Please try to update devtools::install_github("ropensci/CoordinateCleaner") and run cc_outl again.

CharlottePhilps commented 5 years ago

Dear Alex,

Unfortunately, when I try and update the CoordinateCleaner package it will not download. The update has not occurred in CRAN so when trying to install like this through devtools::install_github("ropensci/CoordinateCleaner")

I get the following warning messages:

Warning messages: 1: In untar2(tarfile, files, list, exdir) : skipping pax global extended headers 2: In untar2(tarfile, files, list, exdir) : skipping pax global extended headers

Then when I try and load the package, I get the following warning: library(CoordinateCleaner) Error: package or namespace load failed for ‘CoordinateCleaner’ in get(method, envir = home): lazy-load database 'C:/Program Files/R/R-3.5.3/library/CoordinateCleaner/R/CoordinateCleaner.rdb' is corrupt In addition: Warning messages: 1: In .registerS3method(fin[i, 1], fin[i, 2], fin[i, 3], fin[i, 4], : restarting interrupted promise evaluation 2: In get(method, envir = home) : restarting interrupted promise evaluation 3: In get(method, envir = home) : internal error -3 in R_decompress1

I might be doing something wrong or just need to wait for an update? Thank you again for your help.

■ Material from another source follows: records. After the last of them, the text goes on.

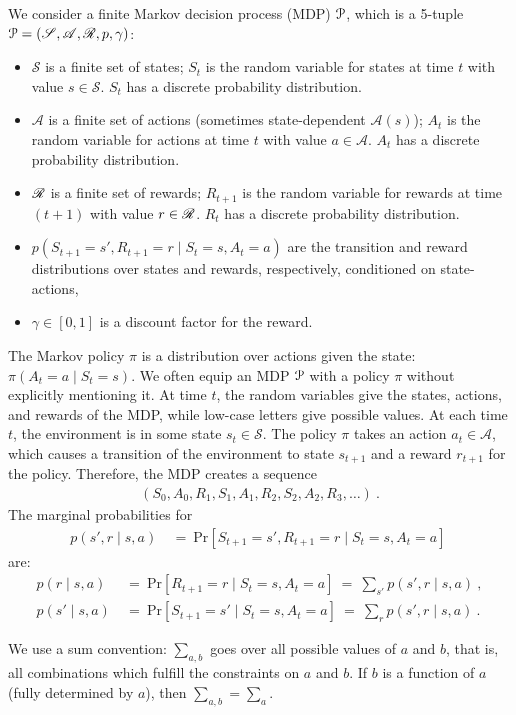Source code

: \documentclass{article}
\newcommand{\sA}{\mathscr{A}} \newcommand{\sB}{\mathscr{B}}
\newcommand{\sS}{\mathscr{S}} \newcommand{\sT}{\mathscr{T}}
\newcommand\PR{\mathbf{\mathrm{Pr}}}
\begin{document}
\begin{appendices}
We consider a finite Markov decision process (MDP) $\mathcal{P}$,
which is a 5-tuple $\cP=(\sS,\sA,\sR,p,\gamma )$:
\begin{itemize}
\item $\sS$ is a finite set of states;
  $S_t$ is the random variable
  for states at time $t$ with value
  $s \in \sS$. $S_t$ has a discrete probability distribution.
\item    $\sA$  is a finite set of actions (sometimes state-dependent
  $\sA(s)$);  $A_t$ is the random variable
  for actions at time $t$ with value
  $a \in \sA$. $A_t$ has a discrete probability distribution.
\item $\mathscr{R}$  is a finite set of rewards; $R_{t+1}$ is the random variable
  for rewards at time $(t+1)$ with value
  $r \in \mathscr{R}$. $R_t$ has a discrete probability distribution.
\item $p(S_{t+1}=s',R_{t+1}=r \mid S_t=s,A_t=a)$ are the
  transition and reward distributions over states and rewards, respectively, conditioned on
  state-actions,
\item  $\gamma \in [0, 1]$ is a discount factor for the reward.
\end{itemize}
The Markov policy $\pi$ is a distribution over
actions given the state: $\pi(A_t=a \mid S_t=s)$.
We often equip an MDP $\mathcal{P}$ with a policy $\pi$ 
without explicitly mentioning it. 
At time $t$, the random variables give the states, actions, and
rewards of the MDP, while low-case letters give possible values.
At each time $t$, the environment is in some state $s_t \in \sS$. The policy
$\pi$ takes an action $a_t \in \sA$, which causes a transition of
the environment to state $s_{t+1}$ and a reward $r_{t+1}$ for the
policy.
Therefore, the MDP creates a sequence
\begin{align}
\left(S_0,A_0,R_1,S_1,A_1,R_2,S_2,A_2,R_3,\ldots \right) \ .
\end{align}
The marginal probabilities for 
\begin{align}
p(s',r\mid s,a) \ &= \ \PR\left[S_{t+1}=s',R_{t+1}=r \mid S_t=s,A_t=a
  \right] \   
\end{align}
are:
\begin{align}
  p(r\mid s,a) \ &= \ \PR\left[R_{t+1}=r \mid S_t=s,A_t=a
  \right] \ = \ \sum_{s'}p(s',r\mid s,a) \ , \\
  p(s'\mid s,a) \ &= \ \PR\left[S_{t+1}=s' \mid S_t=s,A_t=a
  \right] \ = \ \sum_{r}p(s',r\mid s,a) \ .
\end{align}


We use a sum convention: $\sum_{a,b}$ goes over all possible values of
$a$ and $b$, that is, all combinations which fulfill the constraints
on $a$ and $b$. If $b$ is a function of $a$ (fully determined by $a$),
then $\sum_{a,b}=\sum_{a}$.



\end{appendices}
\end{document}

CharlottePhilps commented 5 years ago

Dear Alex,

Sorry for all my messages, I thought I would update you as I feel the last issue may have been a problem my end.

I have now managed to download CoordinateCleaner through github.

After download I receive the following warning message: Warning messages: 1: In if (!is.character(what) || is.na(what) || length(what) != 1L || : closing unused connection 4 (ropensci-CoordinateCleaner-f1ef2cf/vignettes/inst/species_20025.shp) 2: In untar2(tarfile, files, list, exdir) : skipping pax global extended headers 3: In untar2(tarfile, files, list, exdir) : skipping pax global extended headers

I was unsure if this is an issue.

Although when I run the cc_outl code, "ras" is still not found:

outliers <- cc_outl(cleandat, lon = "decimalLongitude", lat = "decimalLatitude",

  • species = "species", method = "quantile", mltpl = 5,
  • value = "flagged", sampling_thresh = 0, verbose = TRUE) Testing geographic outliers Error in ras_dist(x = k, lat = lat, lon = lon, ras = ras, weights = TRUE) : object 'ras' not found

Sorry and thank you. Charlotte

shawnlaffan commented 5 years ago

I just hit the same issue with CoordinateCleaner downloaded from CRAN (2.0-11).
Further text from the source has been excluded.